What do you think of me reading to him from our old sitch where he was "in love" with her and thought she was his "soul mate" back then, only to recommit to me and realize it was a mistake? Do you think that may get through the chemicals, since we've been there done that type of thing? Maybe not immediately, but maybe put a crack in his facade? Remembering, of course, that I don't have to expose that I know about the PA yet since he's brought up a few times "if my heart was full of love for you, it never would have happened." So, I can use that as an excuse to "teach" him reality - from books and our past experiences.
"I've read that before too, Bond, and I don't buy it. It goes to the heart of "I don't want to think of myself as being so easily controlled" kind of a thing"
To the people I've talked to, it wasn't a matter of control. It was more a matter of their own dignity. They thought if their spouses would have told everyone their story (immediate family was okay) they would have been too ashamed to come back.
They felt that they knew what they did was wrong and were too ashamed to go back to the LBS and in many cases even purposely acted mean or pushed them away because it was easier to be angry than face the shame.
It's possible. But we (BSs or former BSs) also used to always think -- and say -- "I could never stay in a marriage if my husband/wife had an affair."
And yet we did.
I guess my point it, one can always say "Oh, I would NEVER do thus-and-such!" or "Thus-and-such would NEVER work with ME!" Me, I'd rather be a careful student of the human condition, and note what WORKS, rather than what people SAY.
Puppy, please - tell me what works. I'm reading "Not Just Friends" right now, hoping for some insight, but with Retro hanging over our heads, I feel like there's a need to cram.
Puppy, please - tell me what works. I'm reading "Not Just Friends" right now, hoping for some insight, but with Retro hanging over our heads, I feel like there's a need to cram.
To me, what works is a combination of the two approaches -- the Dobson, MarriageBuilders "tough love" approach and the more passive, forgiving, "While They Wait" approach espouses by MWD.
I think you aggressively attack an affair, thru a CAREFUL PLAN of confrontation and exposure (after getting iron-clad proof), and, if necessary, a hardball legal stand.
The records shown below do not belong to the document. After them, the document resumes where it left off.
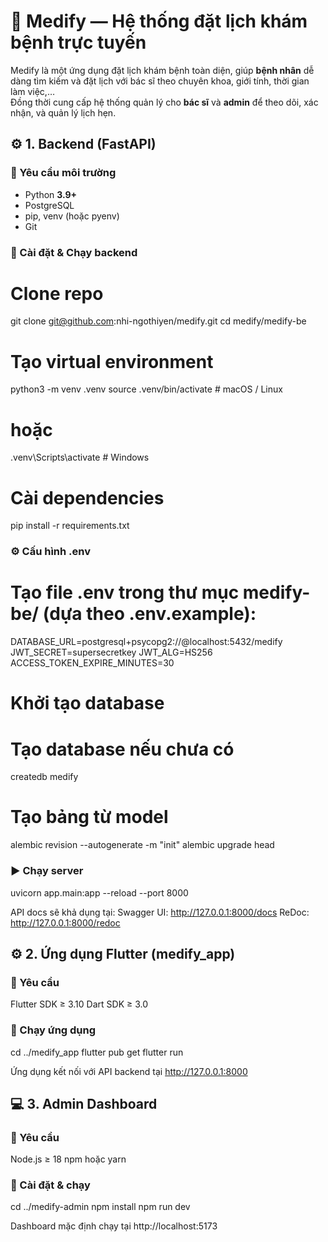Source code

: # 🏥 Medify — Hệ thống đặt lịch khám bệnh trực tuyến
Medify là một ứng dụng đặt lịch khám bệnh toàn diện, giúp **bệnh nhân** dễ dàng tìm kiếm và đặt lịch với bác sĩ theo chuyên khoa, giới tính, thời gian làm việc,…  
Đồng thời cung cấp hệ thống quản lý cho **bác sĩ** và **admin** để theo dõi, xác nhận, và quản lý lịch hẹn.

## ⚙️ 1. Backend (FastAPI)

### 🔧 Yêu cầu môi trường
- Python **3.9+**
- PostgreSQL
- pip, venv (hoặc pyenv)
- Git

### 🚀 Cài đặt & Chạy backend

# Clone repo
git clone git@github.com:nhi-ngothiyen/medify.git
cd medify/medify-be

# Tạo virtual environment
python3 -m venv .venv
source .venv/bin/activate   # macOS / Linux
# hoặc
.venv\Scripts\activate      # Windows

# Cài dependencies
pip install -r requirements.txt

### ⚙️ Cấu hình .env

# Tạo file .env trong thư mục medify-be/ (dựa theo .env.example):
DATABASE_URL=postgresql+psycopg2://<username>@localhost:5432/medify
JWT_SECRET=supersecretkey
JWT_ALG=HS256
ACCESS_TOKEN_EXPIRE_MINUTES=30

# Khởi tạo database
# Tạo database nếu chưa có
createdb medify

# Tạo bảng từ model
alembic revision --autogenerate -m "init"
alembic upgrade head

### ▶️ Chạy server
uvicorn app.main:app --reload --port 8000

API docs sẽ khả dụng tại:
Swagger UI: http://127.0.0.1:8000/docs
ReDoc: http://127.0.0.1:8000/redoc

## ⚙️ 2. Ứng dụng Flutter (medify_app)
### 🔧 Yêu cầu
Flutter SDK ≥ 3.10
Dart SDK ≥ 3.0

### 🚀 Chạy ứng dụng
cd ../medify_app
flutter pub get
flutter run

Ứng dụng kết nối với API backend tại http://127.0.0.1:8000

## 💻 3. Admin Dashboard
### 🔧 Yêu cầu
Node.js ≥ 18
npm hoặc yarn

### 🚀 Cài đặt & chạy
cd ../medify-admin
npm install
npm run dev

Dashboard mặc định chạy tại http://localhost:5173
All the while working on yourself, GALing, making yourself the better option. What I call "shining a light back toward your marriage."
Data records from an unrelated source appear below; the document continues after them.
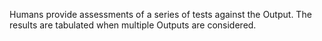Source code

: Humans provide assessments of a series of tests against the Output.  The results are tabulated when multiple Outputs are considered.
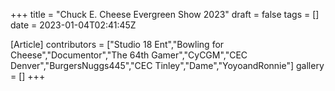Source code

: +++
title = "Chuck E. Cheese Evergreen Show 2023"
draft = false
tags = []
date = 2023-01-04T02:41:45Z

[Article]
contributors = ["Studio 18 Ent","Bowling for Cheese","Documentor","The 64th Gamer","CyCGM","CEC Denver","BurgersNuggs445","CEC Tinley","Dame","YoyoandRonnie"]
gallery = []
+++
It is rare that I've ever seen totally one approach or the other work -- I think you have to combine the two.
I found it, thank you MrBond. I used a search engine outside of DB to search Orich +divorcebusting and it came up. Beautiful, I will get right to reading it to see what I can take from it.
I feel so guilty spending so much time on me - I usually like to read and at least give support to others. Please forgive me all for being selfish, I just don't have a lot of time to get his figured out.
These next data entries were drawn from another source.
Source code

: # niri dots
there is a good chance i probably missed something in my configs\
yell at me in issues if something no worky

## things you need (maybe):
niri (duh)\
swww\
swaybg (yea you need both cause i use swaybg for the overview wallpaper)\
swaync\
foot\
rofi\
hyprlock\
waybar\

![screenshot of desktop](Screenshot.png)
Thanks, Puppy. Would you please check back in with me as I try to come up with a concrete plan of attack and give me your criticisms?
Same for everyone else, of course.
PS - DH is not particularly religious, although he believes in God. He actually used my daily bible study as a reason to show OW that I'm becoming a "Jesus freak" - so that being said, I will pray for you all in spite of that sentiment. LOL
Thank you, I'll go there after finishing Orich's thread.
Here's a question. I used to have a general feel for this (yes, I know everyone's different - but we all know there are patterns) - how long until the love chemicals are gone after an A is disrupted?
I have a general remembrance that perhaps it was 3-6 months on average, depending on length of A and emotional involvement.
I'm asking because I'm still coming up with my stellar, killer and foolproof plan to bust this A in the N.U.T.s (little humor guys) Getting punchy, no food or sleep for two days.